On 1 April, quarantine was placed in Pavlodar and North Kazakhstan regions and both the Nursultan Nazarbayev Airport and Almaty Airport have stopped accepting all international and evacuation flights.

On 2 April, an entry and exit to the quarantine zone of the Karaganda Region was completely closed, and the activities of airports, air and railway stations have been discontinued. A quarantine was introduced to the cities of Ust-Kamenogorsk and Semey. In addition, additional restrictive measures have been introduced in the Kordai District which are a ban on grazing and the use of public transport.

===Fighting misinformation===
Some critics of the government have been arrested for allegedly spreading false information about the COVID-19 pandemic.

===International measures===
Kazakhstan has provided regional neighbors with relief aid.

===Vaccination===
Kazakhstan has created its own COVID-19 vaccination, QazCovid-in, developed by the Research Institute for Biological Safety Problems. On 7 April 2021, the healthcare minister Alexey Tsoi announced the Kazakh government had requested 4 million doses of Russia's Sputnik V vaccine, in addition to 2 million doses already received earlier in 2021, as part of an ongoing vaccination programme alongside QazCovid-in.

==Genetic diversity of SARS-CoV-2 in Kazakhstan==
Virus sequencing efforts identified representatives of five of the eight global SARS-CoV-2 clades circulating in Kazakhstan early in the pandemic. Most SARS-CoV-2 isolates in Kazakhstan belonged to clades O or S, descendants of the early Asian lineages. Researchers hypothesized that the high prevalence of O and S sub-types in Kazakhstan suggests that COVID-19 was imported into Kazakhstan weeks prior to the international travel ban declaration. Interestingly, other virus strains described in Kazakhstan clustered with viruses from Europe, while the Kazakhstan O clade isolates grouped with Middle Eastern (particularly, Iranian) strains. A unique lineage (B.4.1) is thought to have risen independently in Kazakhstan. These data are in line with the evidence that southern Europe and the Middle East were early points of COVID-19 introduction and spread. Presence of multiple clade G lineages indicated multiple independent importations from Europe and the Americas into Kazakhstan.

===Economy===
The total cost of anti-crisis measures amounted to over 4 trillion tenge. These expenses were provided at the expense of the state budget in the amount of 2.1 trillion tenge, attraction of funds for infrastructure bonds, guaranteed transfer from the National Fund for 1.8 trillion tenge.
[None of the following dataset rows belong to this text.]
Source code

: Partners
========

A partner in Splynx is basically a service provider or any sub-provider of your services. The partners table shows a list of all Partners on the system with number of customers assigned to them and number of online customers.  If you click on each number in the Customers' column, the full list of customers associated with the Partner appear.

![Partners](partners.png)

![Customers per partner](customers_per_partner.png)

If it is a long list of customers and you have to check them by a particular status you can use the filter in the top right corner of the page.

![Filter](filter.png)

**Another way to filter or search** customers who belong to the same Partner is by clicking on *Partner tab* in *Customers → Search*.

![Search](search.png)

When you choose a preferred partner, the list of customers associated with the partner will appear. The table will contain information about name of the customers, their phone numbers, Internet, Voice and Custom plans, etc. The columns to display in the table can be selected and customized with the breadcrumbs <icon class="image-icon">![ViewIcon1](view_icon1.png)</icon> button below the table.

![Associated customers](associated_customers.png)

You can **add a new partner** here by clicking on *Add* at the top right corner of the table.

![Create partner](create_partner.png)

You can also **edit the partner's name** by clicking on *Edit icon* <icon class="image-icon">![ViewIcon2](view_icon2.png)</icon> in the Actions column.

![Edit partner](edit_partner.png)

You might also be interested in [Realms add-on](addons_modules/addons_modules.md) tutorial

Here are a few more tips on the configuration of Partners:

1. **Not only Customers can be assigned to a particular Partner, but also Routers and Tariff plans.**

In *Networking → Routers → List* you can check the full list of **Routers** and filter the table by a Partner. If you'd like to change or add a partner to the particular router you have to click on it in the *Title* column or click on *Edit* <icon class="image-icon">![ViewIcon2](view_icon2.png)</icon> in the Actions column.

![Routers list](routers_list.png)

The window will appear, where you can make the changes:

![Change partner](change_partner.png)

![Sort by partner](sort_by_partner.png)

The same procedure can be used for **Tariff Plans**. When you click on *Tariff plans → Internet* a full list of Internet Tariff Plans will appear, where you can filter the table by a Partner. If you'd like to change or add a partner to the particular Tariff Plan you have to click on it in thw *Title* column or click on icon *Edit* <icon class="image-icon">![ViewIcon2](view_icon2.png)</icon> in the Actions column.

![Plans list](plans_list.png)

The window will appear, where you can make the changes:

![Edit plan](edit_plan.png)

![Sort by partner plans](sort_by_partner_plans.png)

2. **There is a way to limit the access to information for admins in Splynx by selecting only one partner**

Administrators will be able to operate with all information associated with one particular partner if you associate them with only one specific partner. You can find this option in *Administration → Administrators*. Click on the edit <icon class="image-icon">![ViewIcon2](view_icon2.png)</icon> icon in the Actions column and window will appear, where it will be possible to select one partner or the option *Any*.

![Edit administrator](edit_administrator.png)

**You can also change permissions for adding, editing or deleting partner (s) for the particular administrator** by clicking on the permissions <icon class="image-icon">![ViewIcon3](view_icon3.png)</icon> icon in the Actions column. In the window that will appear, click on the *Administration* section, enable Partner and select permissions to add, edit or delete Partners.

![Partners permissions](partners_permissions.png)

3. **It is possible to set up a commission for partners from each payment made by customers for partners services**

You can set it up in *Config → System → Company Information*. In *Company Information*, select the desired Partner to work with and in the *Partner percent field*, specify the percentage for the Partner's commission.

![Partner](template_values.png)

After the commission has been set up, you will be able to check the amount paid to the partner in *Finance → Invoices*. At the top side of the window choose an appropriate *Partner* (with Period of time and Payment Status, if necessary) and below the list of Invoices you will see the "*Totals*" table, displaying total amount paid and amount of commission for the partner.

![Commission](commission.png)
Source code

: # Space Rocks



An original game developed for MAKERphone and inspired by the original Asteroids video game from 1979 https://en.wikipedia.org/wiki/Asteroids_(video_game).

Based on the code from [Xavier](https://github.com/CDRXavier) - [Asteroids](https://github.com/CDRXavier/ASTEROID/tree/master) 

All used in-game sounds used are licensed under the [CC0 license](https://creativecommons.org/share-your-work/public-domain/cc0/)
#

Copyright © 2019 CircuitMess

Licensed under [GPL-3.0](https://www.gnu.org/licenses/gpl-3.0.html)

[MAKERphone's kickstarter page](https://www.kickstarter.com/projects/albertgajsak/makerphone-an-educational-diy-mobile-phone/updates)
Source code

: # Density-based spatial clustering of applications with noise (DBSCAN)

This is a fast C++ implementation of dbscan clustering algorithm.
To support businessmen whose financial situation worsened due to the state of emergency, the government of Kazakhstan provided an exemption from payment of taxes until 31 December 2020 which were: property tax for legal entities and individual entrepreneurs at large retail facilities, trade entertainment centers, cinemas, theaters, exhibitions, and fitness and sports facilities, land tax on agricultural lands of agricultural producers, individual income tax of individual entrepreneurs working in the generally established taxation procedure. President Tokayev also suspended interest on unfulfilled tax liabilities until 15 August 2020 and postponed the deadline for submitting tax reports for the third quarter of 2020.

Working citizens of Kazakhstan who lost income during a state of emergency due to being forced to leave their jobs without pay received financial support from the state social insurance fund. The amount of social benefits per employee amounted to 42.5 thousand tenge per month.

On 31 March 2020, President Tokayev on-air spoke about additional opportunities to support the public and businesses in connection with the state of emergency, including an indication of pensions and general benefits, including targeted social assistance, providing coverage with additional social benefits by 10% in annual terms, extend the list of categories of citizens who were supposed to be provided with free grocery and household sets from 1 April to 1 July, supporting farmers to timely carry out spring field work, and provide work around large quarantined cities for small and medium business for 6 months.

The postal service suspended international mail to many countries.